/ 14 January 2005

1 400 De Beers jobs at stake

Diamond miner De Beers Consolidated Mines (DBCM) could cut 1 400 jobs in its South African operations, the Mail & Guardian has learnt from senior industry sources.

Sources at De Beers have also indicated a strong possibility of closure

of some of De Beers’s unprofitable mines as the company faces difficulty brought about by the strong rand.

The retrenchments represent a 17% reduction in De Beers’s workforce of

8 000. It is believed that the cuts will mostly affect managers, engineers and those working on new developments.

In a statement to the M&G, De Beers spokesperson Nicola Wilson alluded to radical changes within the organisation without confirming job cuts.
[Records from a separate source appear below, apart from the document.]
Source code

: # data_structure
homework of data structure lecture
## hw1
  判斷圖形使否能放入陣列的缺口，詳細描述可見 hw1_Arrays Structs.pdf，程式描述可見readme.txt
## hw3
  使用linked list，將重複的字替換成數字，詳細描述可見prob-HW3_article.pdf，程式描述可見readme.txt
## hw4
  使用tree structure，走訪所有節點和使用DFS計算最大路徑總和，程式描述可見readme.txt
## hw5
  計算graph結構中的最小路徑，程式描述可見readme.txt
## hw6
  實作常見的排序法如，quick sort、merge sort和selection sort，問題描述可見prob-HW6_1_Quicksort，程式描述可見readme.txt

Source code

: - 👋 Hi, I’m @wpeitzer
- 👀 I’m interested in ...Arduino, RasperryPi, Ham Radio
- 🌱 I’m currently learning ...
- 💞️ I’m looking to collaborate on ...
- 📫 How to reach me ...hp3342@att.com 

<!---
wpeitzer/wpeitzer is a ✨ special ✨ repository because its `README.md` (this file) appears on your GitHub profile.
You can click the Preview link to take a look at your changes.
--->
The statement acknowledged that De Beers “is operating under difficult circumstances accentuated by the strength of the rand against the weaker dollar”.

At current exchange rate levels, five of the company’s seven operations are unprofitable, she said.

Wilson added that only the Venetia mine in Limpopo and the Finsch mine in the Northern Cape are currently making a profit.

Sources at De Beers say Koffiefontein mine in the Free State is the worst performing of the mines.

This has led to a review of De Beers’s business model “which entails developing plans that could change how DBCM operates and is structured”. Management wants to make the mines viable at R5 to the dollar.

National Union of Mineworkers official Parks Modise said the intention to retrench had not been formally communicated to the union, but that he would not rule it out.

Modise said that the union is in talks with De Beers to implement continuous operations (conops) across its mines.

Conops is an operational system that keeps certain mines open 24 hours a day, seven days a week, thereby optimising the use of the workforce.

All of which goes to show that while diamonds are forever, jobs are not.